- WHAT TO PRODUCE: Scan the records for the string "dashboard" and copy every line that holds it.

Records contained in a dataset
===============

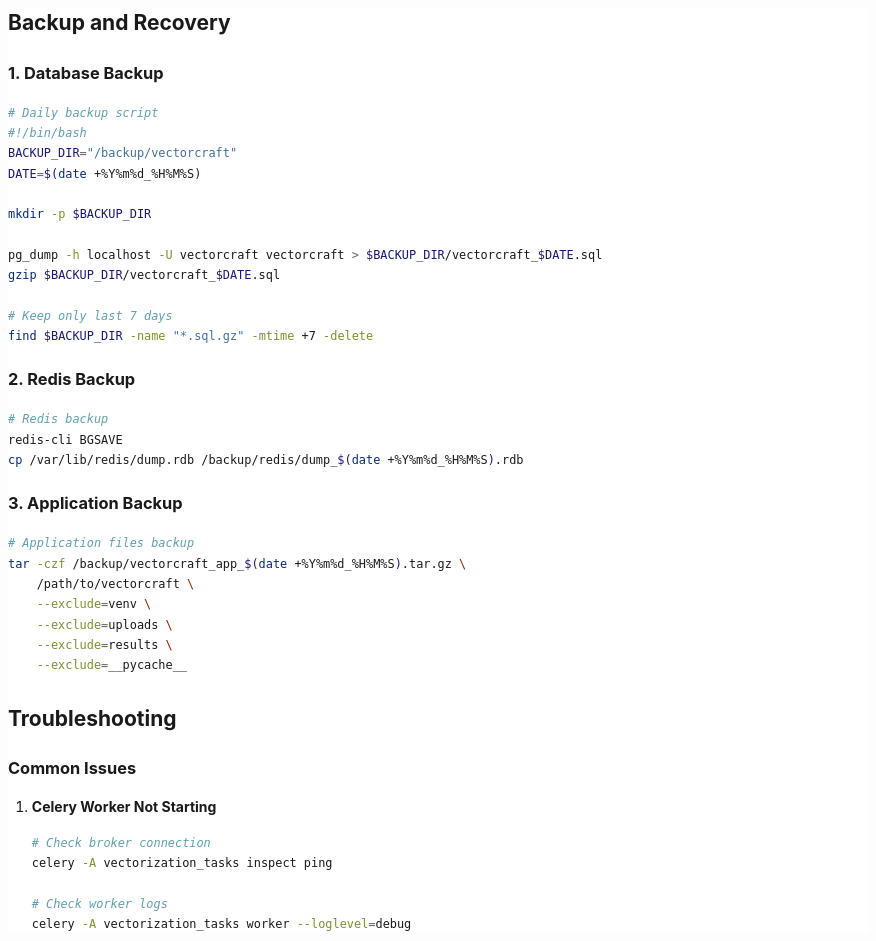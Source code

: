 ## Backup and Recovery

### 1. Database Backup

```bash
# Daily backup script
#!/bin/bash
BACKUP_DIR="/backup/vectorcraft"
DATE=$(date +%Y%m%d_%H%M%S)

mkdir -p $BACKUP_DIR

pg_dump -h localhost -U vectorcraft vectorcraft > $BACKUP_DIR/vectorcraft_$DATE.sql
gzip $BACKUP_DIR/vectorcraft_$DATE.sql

# Keep only last 7 days
find $BACKUP_DIR -name "*.sql.gz" -mtime +7 -delete
```

### 2. Redis Backup

```bash
# Redis backup
redis-cli BGSAVE
cp /var/lib/redis/dump.rdb /backup/redis/dump_$(date +%Y%m%d_%H%M%S).rdb
```

### 3. Application Backup

```bash
# Application files backup
tar -czf /backup/vectorcraft_app_$(date +%Y%m%d_%H%M%S).tar.gz \
    /path/to/vectorcraft \
    --exclude=venv \
    --exclude=uploads \
    --exclude=results \
    --exclude=__pycache__
```

## Troubleshooting

### Common Issues

1. **Celery Worker Not Starting**
   ```bash
   # Check broker connection
   celery -A vectorization_tasks inspect ping
   
   # Check worker logs
   celery -A vectorization_tasks worker --loglevel=debug
   ```
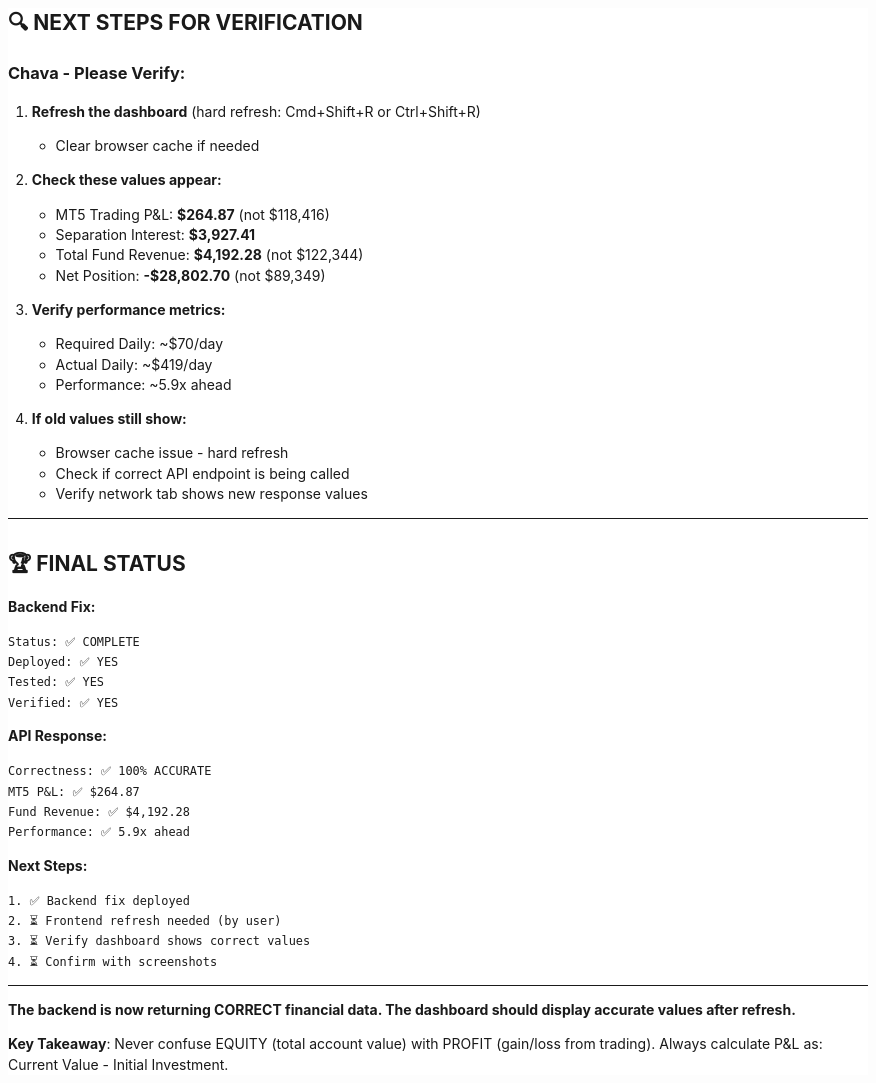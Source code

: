 
## 🔍 NEXT STEPS FOR VERIFICATION

### **Chava - Please Verify:**

1. **Refresh the dashboard** (hard refresh: Cmd+Shift+R or Ctrl+Shift+R)
   - Clear browser cache if needed

2. **Check these values appear:**
   - MT5 Trading P&L: **$264.87** (not $118,416)
   - Separation Interest: **$3,927.41**
   - Total Fund Revenue: **$4,192.28** (not $122,344)
   - Net Position: **-$28,802.70** (not $89,349)

3. **Verify performance metrics:**
   - Required Daily: ~$70/day
   - Actual Daily: ~$419/day
   - Performance: ~5.9x ahead

4. **If old values still show:**
   - Browser cache issue - hard refresh
   - Check if correct API endpoint is being called
   - Verify network tab shows new response values

---

## 🏆 FINAL STATUS

**Backend Fix:**
```
Status: ✅ COMPLETE
Deployed: ✅ YES
Tested: ✅ YES
Verified: ✅ YES
```

**API Response:**
```
Correctness: ✅ 100% ACCURATE
MT5 P&L: ✅ $264.87
Fund Revenue: ✅ $4,192.28
Performance: ✅ 5.9x ahead
```

**Next Steps:**
```
1. ✅ Backend fix deployed
2. ⏳ Frontend refresh needed (by user)
3. ⏳ Verify dashboard shows correct values
4. ⏳ Confirm with screenshots
```

---

**The backend is now returning CORRECT financial data. The dashboard should display accurate values after refresh.**

**Key Takeaway**: Never confuse EQUITY (total account value) with PROFIT (gain/loss from trading). Always calculate P&L as: Current Value - Initial Investment.

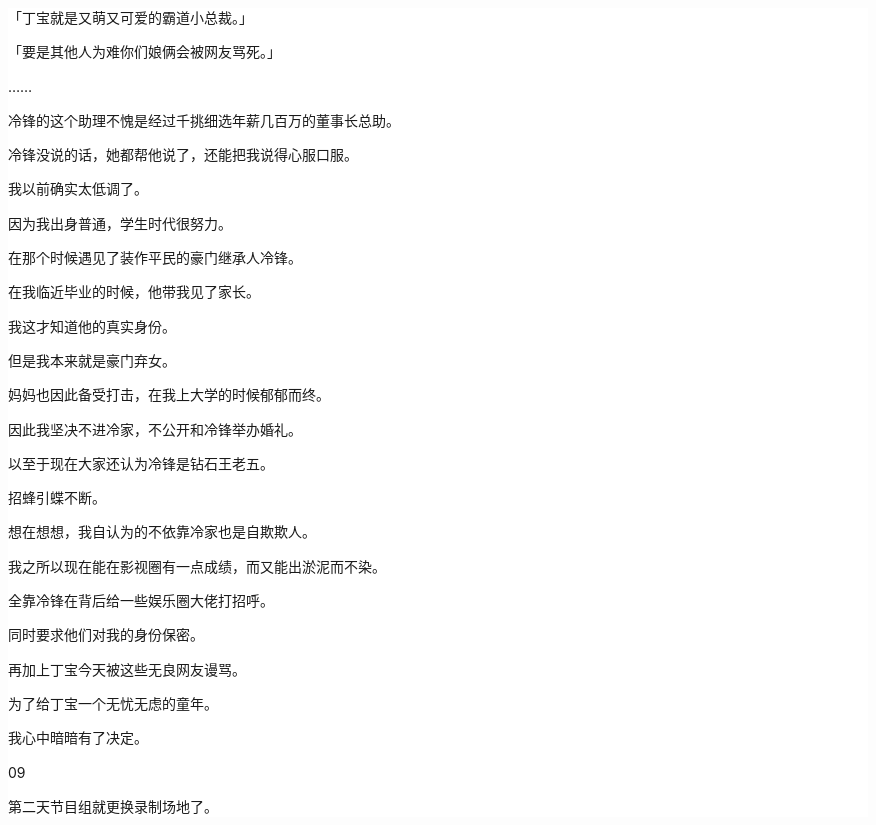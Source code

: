 
「丁宝就是又萌又可爱的霸道小总裁。」


「要是其他人为难你们娘俩会被网友骂死。」


……


冷锋的这个助理不愧是经过千挑细选年薪几百万的董事长总助。


冷锋没说的话，她都帮他说了，还能把我说得心服口服。


我以前确实太低调了。


因为我出身普通，学生时代很努力。


在那个时候遇见了装作平民的豪门继承人冷锋。


在我临近毕业的时候，他带我见了家长。


我这才知道他的真实身份。


但是我本来就是豪门弃女。


妈妈也因此备受打击，在我上大学的时候郁郁而终。


因此我坚决不进冷家，不公开和冷锋举办婚礼。


以至于现在大家还认为冷锋是钻石王老五。


招蜂引蝶不断。


想在想想，我自认为的不依靠冷家也是自欺欺人。


我之所以现在能在影视圈有一点成绩，而又能出淤泥而不染。


全靠冷锋在背后给一些娱乐圈大佬打招呼。


同时要求他们对我的身份保密。


再加上丁宝今天被这些无良网友谩骂。


为了给丁宝一个无忧无虑的童年。


我心中暗暗有了决定。


09


第二天节目组就更换录制场地了。

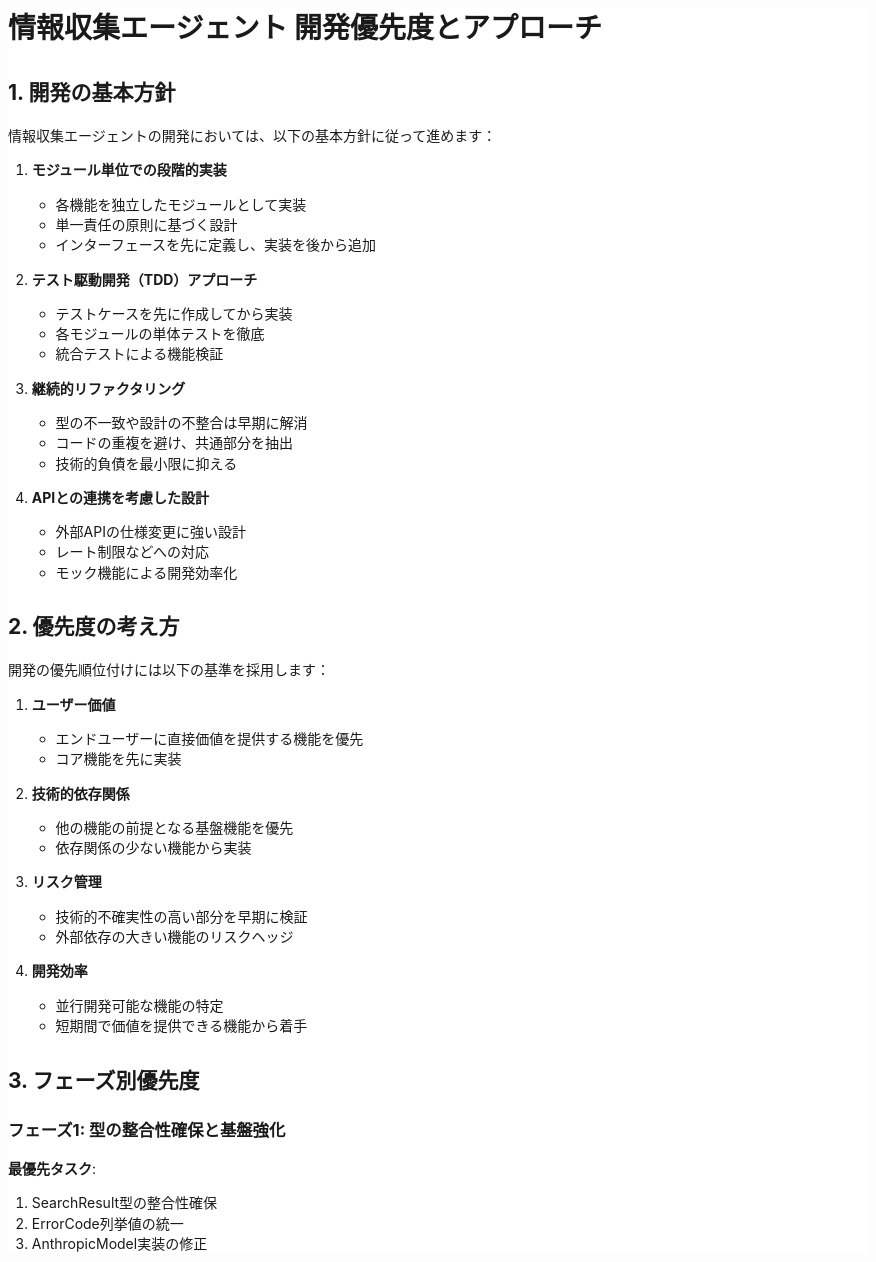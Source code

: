 # 情報収集エージェント 開発優先度とアプローチ

## 1. 開発の基本方針

情報収集エージェントの開発においては、以下の基本方針に従って進めます：

1. **モジュール単位での段階的実装**
   - 各機能を独立したモジュールとして実装
   - 単一責任の原則に基づく設計
   - インターフェースを先に定義し、実装を後から追加

2. **テスト駆動開発（TDD）アプローチ**
   - テストケースを先に作成してから実装
   - 各モジュールの単体テストを徹底
   - 統合テストによる機能検証

3. **継続的リファクタリング**
   - 型の不一致や設計の不整合は早期に解消
   - コードの重複を避け、共通部分を抽出
   - 技術的負債を最小限に抑える

4. **APIとの連携を考慮した設計**
   - 外部APIの仕様変更に強い設計
   - レート制限などへの対応
   - モック機能による開発効率化

## 2. 優先度の考え方

開発の優先順位付けには以下の基準を採用します：

1. **ユーザー価値**
   - エンドユーザーに直接価値を提供する機能を優先
   - コア機能を先に実装

2. **技術的依存関係**
   - 他の機能の前提となる基盤機能を優先
   - 依存関係の少ない機能から実装

3. **リスク管理**
   - 技術的不確実性の高い部分を早期に検証
   - 外部依存の大きい機能のリスクヘッジ

4. **開発効率**
   - 並行開発可能な機能の特定
   - 短期間で価値を提供できる機能から着手

## 3. フェーズ別優先度

### フェーズ1: 型の整合性確保と基盤強化

**最優先タスク**:
1. SearchResult型の整合性確保
2. ErrorCode列挙値の統一
3. AnthropicModel実装の修正

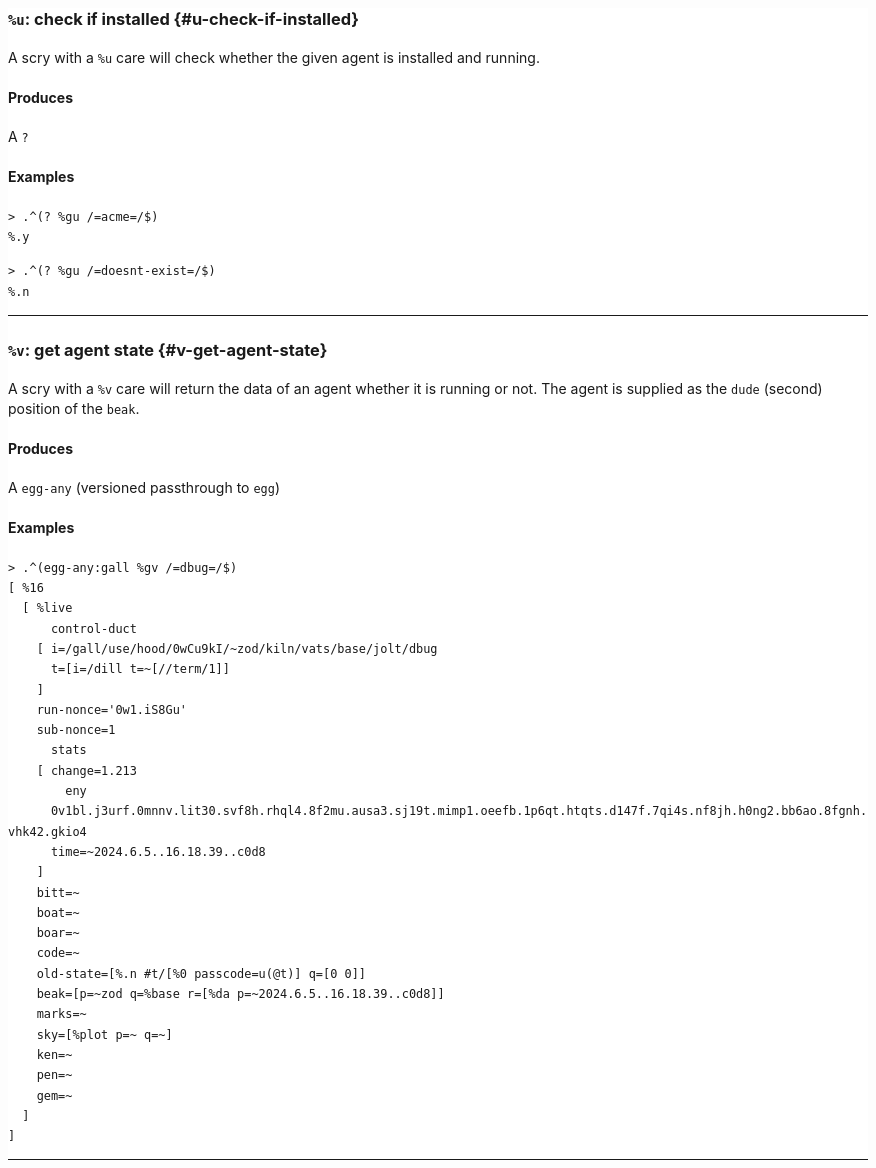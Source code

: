 ### `%u`: check if installed {#u-check-if-installed}

A scry with a `%u` care will check whether the given agent is installed and running.

#### Produces

A `?`

#### Examples


```
> .^(? %gu /=acme=/$)
%.y
```

```
> .^(? %gu /=doesnt-exist=/$)
%.n
```

---

### `%v`: get agent state {#v-get-agent-state}

A scry with a `%v` care will return the data of an agent whether it is running or not.  The agent is supplied as the `dude` (second) position of the `beak`.

#### Produces

A `egg-any` (versioned passthrough to `egg`)

#### Examples


```
> .^(egg-any:gall %gv /=dbug=/$)
[ %16
  [ %live
      control-duct
    [ i=/gall/use/hood/0wCu9kI/~zod/kiln/vats/base/jolt/dbug
      t=[i=/dill t=~[//term/1]]
    ]
    run-nonce='0w1.iS8Gu'
    sub-nonce=1
      stats
    [ change=1.213
        eny
      0v1bl.j3urf.0mnnv.lit30.svf8h.rhql4.8f2mu.ausa3.sj19t.mimp1.oeefb.1p6qt.htqts.d147f.7qi4s.nf8jh.h0ng2.bb6ao.8fgnh.vhk42.gkio4
      time=~2024.6.5..16.18.39..c0d8
    ]
    bitt=~
    boat=~
    boar=~
    code=~
    old-state=[%.n #t/[%0 passcode=u(@t)] q=[0 0]]
    beak=[p=~zod q=%base r=[%da p=~2024.6.5..16.18.39..c0d8]]
    marks=~
    sky=[%plot p=~ q=~]
    ken=~
    pen=~
    gem=~
  ]
]
```

---
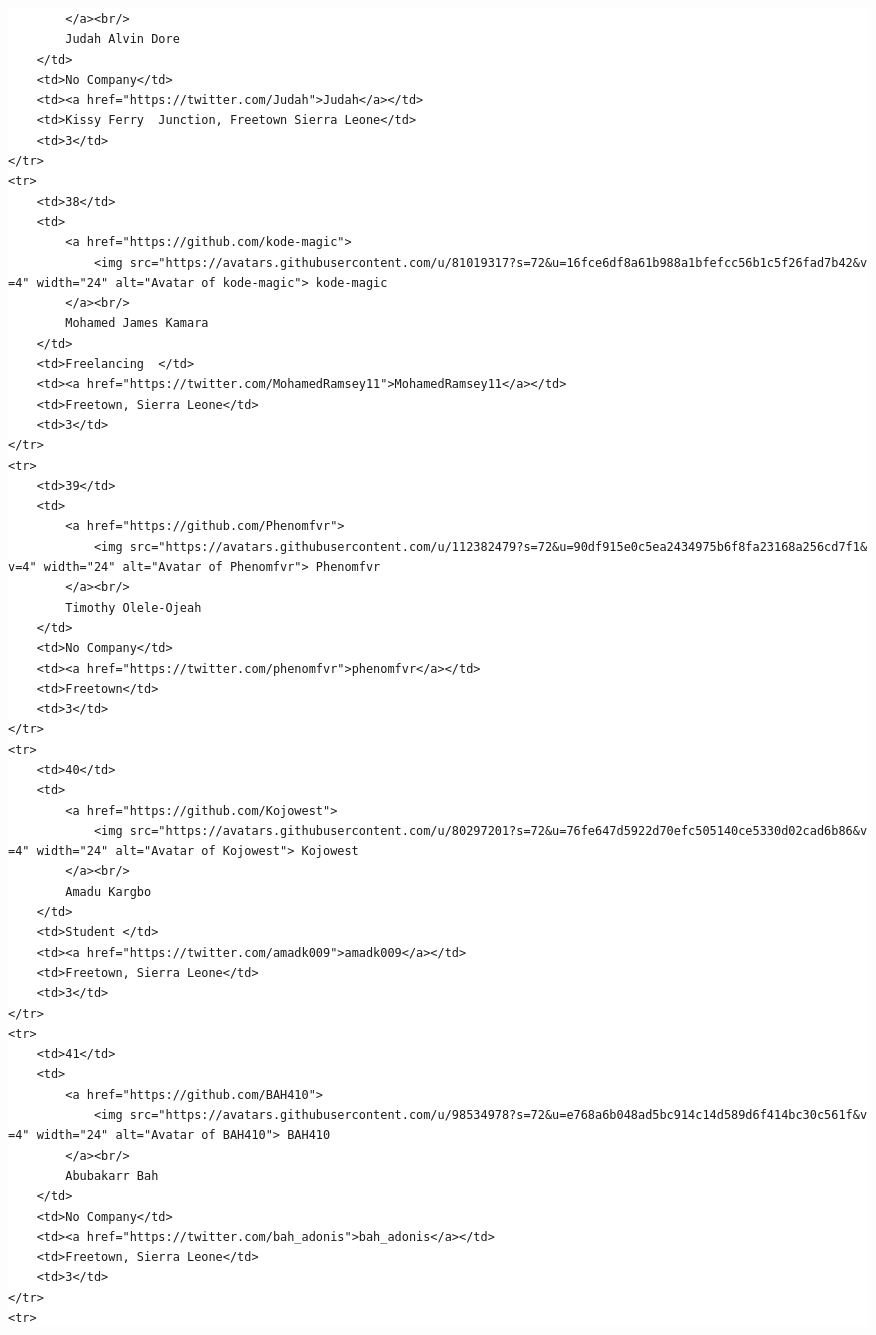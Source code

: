 			</a><br/>
			Judah Alvin Dore
		</td>
		<td>No Company</td>
		<td><a href="https://twitter.com/Judah">Judah</a></td>
		<td>Kissy Ferry  Junction, Freetown Sierra Leone</td>
		<td>3</td>
	</tr>
	<tr>
		<td>38</td>
		<td>
			<a href="https://github.com/kode-magic">
				<img src="https://avatars.githubusercontent.com/u/81019317?s=72&u=16fce6df8a61b988a1bfefcc56b1c5f26fad7b42&v=4" width="24" alt="Avatar of kode-magic"> kode-magic
			</a><br/>
			Mohamed James Kamara
		</td>
		<td>Freelancing  </td>
		<td><a href="https://twitter.com/MohamedRamsey11">MohamedRamsey11</a></td>
		<td>Freetown, Sierra Leone</td>
		<td>3</td>
	</tr>
	<tr>
		<td>39</td>
		<td>
			<a href="https://github.com/Phenomfvr">
				<img src="https://avatars.githubusercontent.com/u/112382479?s=72&u=90df915e0c5ea2434975b6f8fa23168a256cd7f1&v=4" width="24" alt="Avatar of Phenomfvr"> Phenomfvr
			</a><br/>
			Timothy Olele-Ojeah
		</td>
		<td>No Company</td>
		<td><a href="https://twitter.com/phenomfvr">phenomfvr</a></td>
		<td>Freetown</td>
		<td>3</td>
	</tr>
	<tr>
		<td>40</td>
		<td>
			<a href="https://github.com/Kojowest">
				<img src="https://avatars.githubusercontent.com/u/80297201?s=72&u=76fe647d5922d70efc505140ce5330d02cad6b86&v=4" width="24" alt="Avatar of Kojowest"> Kojowest
			</a><br/>
			Amadu Kargbo
		</td>
		<td>Student </td>
		<td><a href="https://twitter.com/amadk009">amadk009</a></td>
		<td>Freetown, Sierra Leone</td>
		<td>3</td>
	</tr>
	<tr>
		<td>41</td>
		<td>
			<a href="https://github.com/BAH410">
				<img src="https://avatars.githubusercontent.com/u/98534978?s=72&u=e768a6b048ad5bc914c14d589d6f414bc30c561f&v=4" width="24" alt="Avatar of BAH410"> BAH410
			</a><br/>
			Abubakarr Bah
		</td>
		<td>No Company</td>
		<td><a href="https://twitter.com/bah_adonis">bah_adonis</a></td>
		<td>Freetown, Sierra Leone</td>
		<td>3</td>
	</tr>
	<tr>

===============

- RESPONSE AREA:
1. **Refresh the dashboard** (hard refresh: Cmd+Shift+R or Ctrl+Shift+R)
3. ⏳ Verify dashboard shows correct values
**The backend is now returning CORRECT financial data. The dashboard should display accurate values after refresh.**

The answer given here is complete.